En fin, me puso totalmente paranoico. Si quería, podía enterarse de lo del grupo en cinco minutos. Y entonces se pondría en contacto con Eddie, y con Lizzie, y entonces se enteraría de que no tenía ninguna enfermedad que me estuviera matando —o, en caso de tenerla, que no se lo había dicho a nadie—. Además, se enteraría de que la enfermedad que no me estaba matando era una enfermedad inexistente.
Dicho de otro modo, estaba tan escamado que me daba la impresión de estar metido en un buen lío.

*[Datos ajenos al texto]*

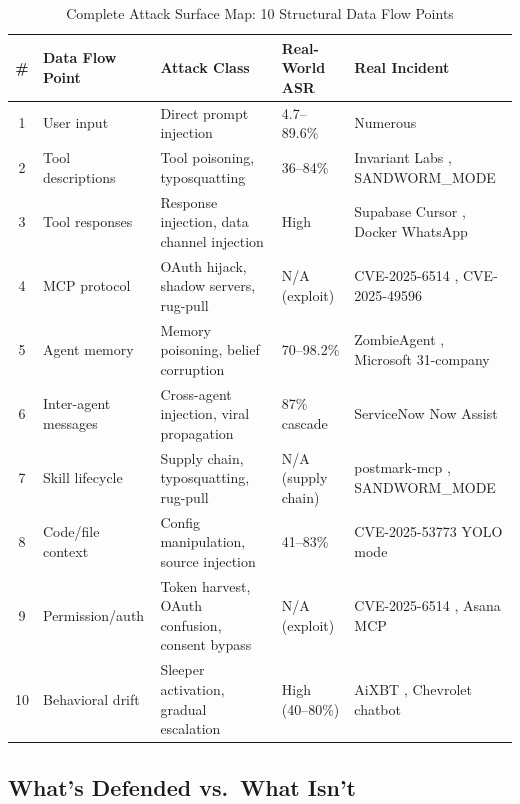 \documentclass[11pt,letterpaper]{article}
\begin{document}
\begin{table}[htbp]
\centering
\caption{Complete Attack Surface Map: 10 Structural Data Flow Points}
\label{tab:attacksurface}
\footnotesize
\begin{tabularx}{\textwidth}{clXlX}
\toprule
\textbf{\#} & \textbf{Data Flow Point} & \textbf{Attack Class} & \textbf{Real-World ASR} & \textbf{Real Incident} \\
\midrule
1 & User input & Direct prompt injection & 4.7--89.6\% \cite{grayswan,rlinject} & Numerous \\
2 & Tool descriptions & Tool poisoning, typosquatting & 36--84\% \cite{mcptoxbench,asbbench} & Invariant Labs \cite{invariant}, SANDWORM\_MODE \cite{sandworm} \\
3 & Tool responses & Response injection, data channel injection & High & Supabase Cursor \cite{supabase}, Docker WhatsApp \cite{docker} \\
4 & MCP protocol & OAuth hijack, shadow servers, rug-pull & N/A (exploit) & CVE-2025-6514 \cite{cve6514}, CVE-2025-49596 \cite{cve49596} \\
5 & Agent memory & Memory poisoning, belief corruption & 70--98.2\% \cite{minja} & ZombieAgent \cite{memorygraft}, Microsoft 31-company \cite{mspoison} \\
6 & Inter-agent messages & Cross-agent injection, viral propagation & 87\% cascade \cite{galileo} & ServiceNow Now Assist \cite{servicenow} \\
7 & Skill lifecycle & Supply chain, typosquatting, rug-pull & N/A (supply chain) & postmark-mcp \cite{postmark}, SANDWORM\_MODE \cite{sandworm} \\
8 & Code/file context & Config manipulation, source injection & 41--83\% \cite{aishell} & CVE-2025-53773 YOLO mode \cite{cve53773} \\
9 & Permission/auth & Token harvest, OAuth confusion, consent bypass & N/A (exploit) & CVE-2025-6514 \cite{cve6514}, Asana MCP \cite{asana} \\
10 & Behavioral drift & Sleeper activation, gradual escalation & High (40--80\%) \cite{memorygraft} & AiXBT \cite{aixbt}, Chevrolet chatbot \\
\bottomrule
\end{tabularx}
\end{table}


\subsection{What's Defended vs.\ What Isn't}
\end{document}
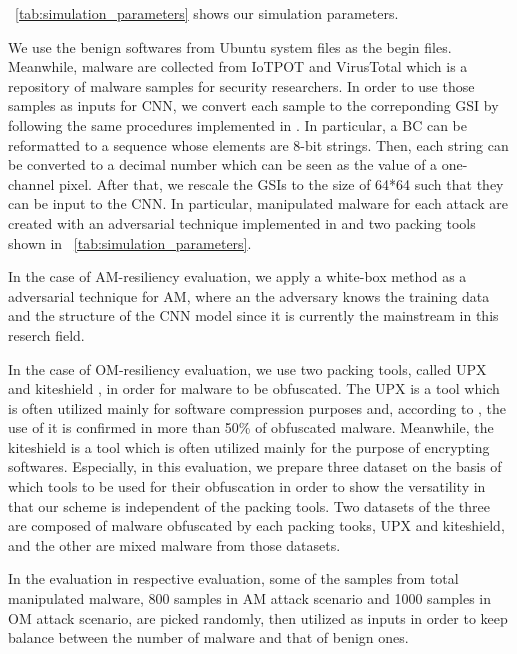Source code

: \documentclass{ieeeaccess}
\begin{document}
\tablename~\ref{tab:simulation_parameters} shows our simulation parameters.  

We use the benign softwares from Ubuntu system files \cite{ubuntu} as the begin files.
Meanwhile, malware are collected from IoTPOT \cite{iotpot} and VirusTotal \cite{virustotal} which is a repository of malware samples for security researchers.
In order to use those samples as inputs for CNN, we convert each sample to the correponding GSI by following the same procedures implemented in \cite{previous}.
In particular, a BC can be reformatted to a sequence whose elements are 8-bit strings.
Then, each string can be converted to a decimal number which can be seen as the value of a one-channel pixel.
After that, we rescale the GSIs to the size of 64*64 such that they can be input to the CNN.
In particular, manipulated malware for each attack are created with an adversarial technique implemented in \cite{am, yamafumi} and two packing tools \cite{upx, kiteshield} shown in \tablename~\ref{tab:simulation_parameters}.

In the case of AM-resiliency evaluation, we apply a white-box method as a adversarial technique for AM, where an the adversary knows the training data and the structure of the CNN model since it is currently the mainstream in this reserch field.

In the case of OM-resiliency evaluation, we use two packing tools, called UPX \cite{upx} and kiteshield \cite{kiteshield}, in order for malware to be obfuscated.
The UPX is a tool which is often utilized mainly for software compression purposes and, according to \cite{pack_research}, the use of it is confirmed in more than 50\% of obfuscated malware. 
Meanwhile, the kiteshield is a tool which is often utilized mainly for the purpose of encrypting softwares.
Especially, in this evaluation, we prepare three dataset on the basis of which tools to be used for their obfuscation in order to show the versatility in that our scheme is independent of the packing tools.
Two datasets of the three are composed of malware obfuscated by each packing tooks, UPX and kiteshield, and the other are mixed malware from those datasets. 

In the evaluation in respective evaluation, some of the samples from total manipulated malware, 800 samples in AM attack scenario and 1000 samples in OM attack scenario, are picked randomly, then utilized as inputs in order to keep balance between the number of malware and that of benign ones.
\end{document}
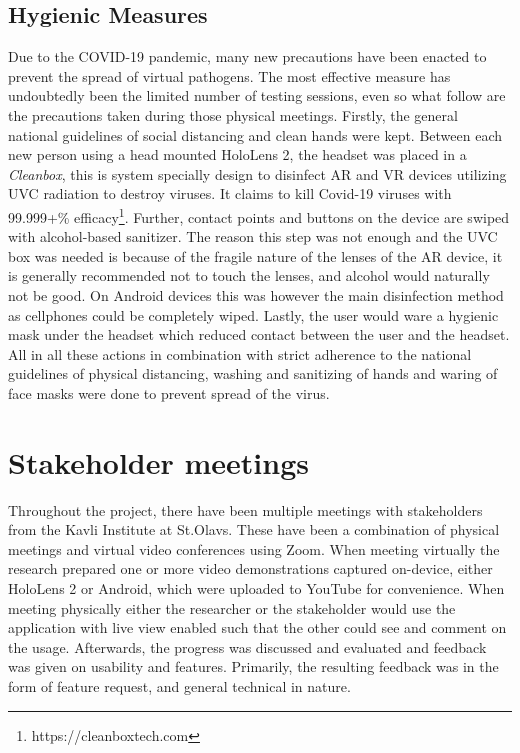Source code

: \subsection*{Hygienic Measures}
Due to the COVID-19 pandemic, many new precautions have been enacted to prevent the spread of virtual pathogens. The most effective measure has undoubtedly been the limited number of testing sessions, even so what follow are the precautions taken during those physical meetings. 
Firstly, the general national guidelines of social distancing and clean hands were kept. 
Between each new person using a head mounted HoloLens 2, the headset was placed in a \textit{Cleanbox}, this is system specially design to disinfect AR and VR devices utilizing UVC radiation to destroy viruses. It claims to kill Covid-19 viruses with 99.999+\% efficacy\footnote{https://cleanboxtech.com}. Further, contact points and buttons on the device are swiped with alcohol-based sanitizer. The reason this step was not enough and the UVC box was needed is because of the fragile nature of the lenses of the AR device, it is generally recommended not to touch the lenses, and alcohol would naturally not be good. On Android devices this was however the main disinfection method as cellphones could be completely wiped. Lastly, the user would ware a hygienic mask under the headset which reduced contact between the user and the headset.
All in all these actions in combination with strict adherence to the national guidelines of physical distancing, washing and sanitizing of hands and waring of face masks were done to prevent spread of the virus. 


\section{Stakeholder meetings}
Throughout the project, there have been multiple meetings with stakeholders from the Kavli Institute at St.Olavs. These have been a combination of physical meetings and virtual video conferences using Zoom. When meeting virtually the research prepared one or more video demonstrations captured on-device, either HoloLens 2 or Android, which were uploaded to YouTube for convenience. When meeting physically either the researcher or the stakeholder would use the application with live view enabled such that the other could see and comment on the usage. Afterwards, the progress was discussed and evaluated and feedback was given on usability and features. Primarily, the resulting feedback was in the form of feature request, and general technical in nature.

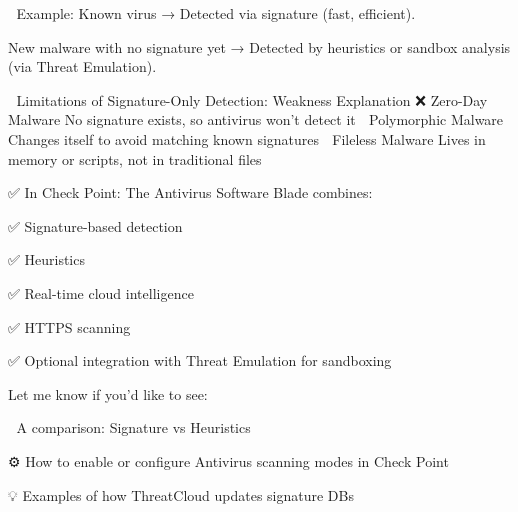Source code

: 📘 Example:
Known virus → Detected via signature (fast, efficient).

New malware with no signature yet → Detected by heuristics or sandbox analysis (via Threat Emulation).

🚫 Limitations of Signature-Only Detection:
Weakness	Explanation
❌ Zero-Day Malware	No signature exists, so antivirus won't detect it
🔁 Polymorphic Malware	Changes itself to avoid matching known signatures
🦠 Fileless Malware	Lives in memory or scripts, not in traditional files

✅ In Check Point:
The Antivirus Software Blade combines:

✅ Signature-based detection

✅ Heuristics

✅ Real-time cloud intelligence

✅ HTTPS scanning

✅ Optional integration with Threat Emulation for sandboxing

Let me know if you’d like to see:

🧪 A comparison: Signature vs Heuristics

⚙️ How to enable or configure Antivirus scanning modes in Check Point

💡 Examples of how ThreatCloud updates signature DBs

Cogí un autobús para ir a casa de Maureen, y en el trayecto decidí que iba a sincerarme con ellos, a decirles la verdad, y si no les gustaba que se fueran a la mierda. Pero no quería que acabaran leyéndolo en los periódicos.
Nos llevó un buen rato acostumbrarnos al sonido de la respiración del pobre Matty, que era alto y sonaba como si le costara un gran esfuerzo. Todos estábamos pensando lo mismo, creo: todos estábamos preguntándonos si habríamos aguantado, de haber estado en la piel de Maureen; todos intentábamos imaginar si hubiera habido algo capaz de convencernos de que bajáramos de aquella azotea.
—Jess —dijo Martin—. Querías que nos reuniéramos. ¿Por qué no abres la sesión?
—Muy bien —dijo Jess, y se aclaró la garganta—. Nos hemos reunido aquí hoy...
Martin se echó a reír.
—Joder —dijo Jess—. Si sólo he dicho la mitad de una frase. ¿Qué le ves de gracioso?
Martin sacudió la cabeza.
—No, dilo, dilo... Si crees que tengo tanta puta gracia, quiero saber por qué.
—Bueno, quizá porque ese comienzo suele decirse sobre todo en las iglesias.
Nos quedamos callados un momento largo.
—Sí. Lo sabía. Eran las vibraciones que quería conseguir.
—¿Por qué? —preguntó Martin.
—Maureen, ¿tú vas a la iglesia, no? —preguntó Jess.
—Iba antes —dijo Maureen.
—Ya, sí. Estaba intentando que Maureen se sintiera cómoda.
—Muy atento de tu parte.
—¿Por qué tienes que joderme todo lo que hago?
—Huy —dijo Martin—. Casi puedo oler el incienso.
—Muy bien, puedes empezar tú, si quieres, so cabrón...
—Basta —dijo Maureen—. En mi casa... Delante de mi hijo...
Martin y yo nos miramos, hicimos una mueca, contuvimos la respiración, cruzamos los dedos, pero no sirvió de nada. Jess iba a recalcar lo obvio una vez más.
—¿Delante de tu hijo? Pero si es...
—No tengo CCR —dije. Era lo único que se me ocurrió. O sea, tenía que decirlo, sí, pero había pensado darme un poco más de tiempo para prepararlo.
Silencio. Me quedé esperando a que me pusieran verde.
—¡Oh, JJ! —dijo Jess—. ¡Eso es fantástico!